No. 10 (2016): Consciousness and Cognition. The Cognitive Phenomenology Debate
Consciousness and Cognition

Conscious Intentionality in Perception, Imagination, and Cognition

Published 2017-01-03

Keywords

  • cognitive phenomenology,
  • phenomenal intentionality,
  • perception,
  • imagination

How to Cite

Woodward, P. (2017). Conscious Intentionality in Perception, Imagination, and Cognition. Phenomenology and Mind, (10), 140–155. https://doi.org/10.13128/Phe_Mi-20097

Abstract

Participants in the cognitive phenomenology debate have proceeded by (a) proposing a bifurcation of theoretical options into inflationary and non-inflationary theories, and then (b) providing arguments for/against one of these theories. I suggest that this method has failed to illuminate the commonalities and differences among conscious intentional states of different types, in the absence of a theory of the structure of these states. I propose such a theory. In perception, phenomenal-intentional properties combine with somatosensory properties to form P-I property clusters that serve as phenomenal modes of presentations of particulars.

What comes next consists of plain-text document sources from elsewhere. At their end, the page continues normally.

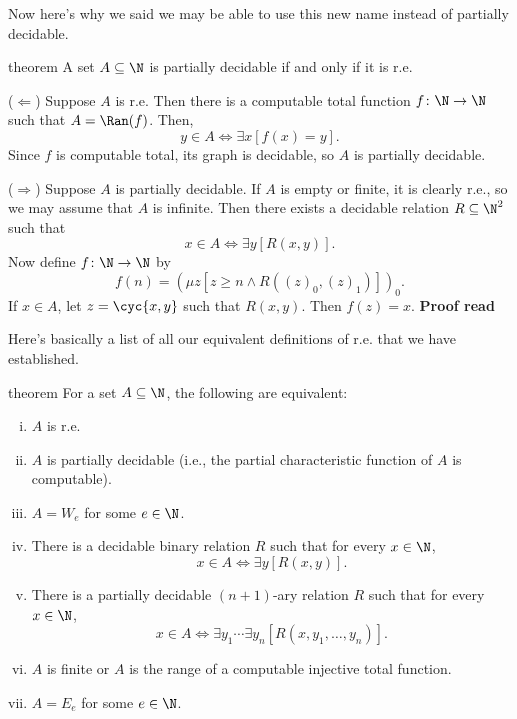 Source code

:\documentclass[class=article, crop=false]{standalone}
\begin{document}
Now here's why we said we may be able to use this new name instead of partially decidable.
\begin{result}{theorem}
  A set $A \subseteq \N$ is partially decidable if and only if it is r.e.
\end{result}
\begin{pf}
  ($\Leftarrow$) Suppose $A$ is r.e. Then there is a computable total function $f \colon \N \to \N$ such that $A = \Ran(f)$. Then,
    \[
      y \in A \iff \exists x [f(x)=y].
    \]
  Since $f$ is computable total, its graph is decidable, so $A$ is partially decidable.

  ($\Rightarrow$) Suppose $A$ is partially decidable. If $A$ is empty or finite, it is clearly r.e., so we may assume that $A$ is infinite. Then there exists a decidable relation $R \subseteq \N^2$ such that
    \[
      x \in A \iff \exists y [R(x,y)].
    \]
  Now define $f \colon \N \to \N$ by
    \[
      f(n) = (\mu z [ z \geq n \land R((z)_0,(z)_1)])_0.
    \]
  If $x \in A$, let $z = \cyc{x,y}$ such that $R(x,y)$. Then $f(z) = x$. \textbf{Proof read}
\end{pf}

Here's basically a list of all our equivalent definitions of r.e. that we have established.
\begin{result}{theorem}
  For a set $A \subseteq \N$, the following are equivalent:
  \begin{enumerate}[(i)]
    \item $A$ is r.e.
    \item $A$ is partially decidable (i.e., the partial characteristic function of $A$ is computable).
    \item $A = W_e$ for some $e \in \N$.
    \item There is a decidable binary relation $R$ such that for every $x \in \N$,
      \[
        x \in A \iff \exists y [R(x,y)].
      \]
    \item There is a partially decidable $(n+1)$-ary relation $R$ such that for every $x \in \N$,
      \[
        x \in A \iff \exists y_1 \cdots \exists y_n [R(x,y_1, \ldots, y_n)].
      \]
    \item $A$ is finite or $A$ is the range of a computable injective total function.
    \item $A = E_e$ for some $e \in \N$.
  \end{enumerate}
\end{result}
\end{document}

In imagination, somatosensory properties are replaced with phenomenal-intentional properties whose intentional objects are somatosensory properties, thus resulting in imaginative facsimiles of perceptual P-I property clusters. Such structures can then be used as phenomenal prototypes that pick out individuals and kinds. Sets of such prototypes constitute a subject’s conception of individuals and kinds. Combined with a few additional elements, these imaginative P-I property clusters serve as the building-blocks of conscious cognitive states. Different ways of carving up theoretical space classify my theory either as inflationary or as non-inflationary. I conclude that the theory is anti-inflationary in letter but inflationary in spirit.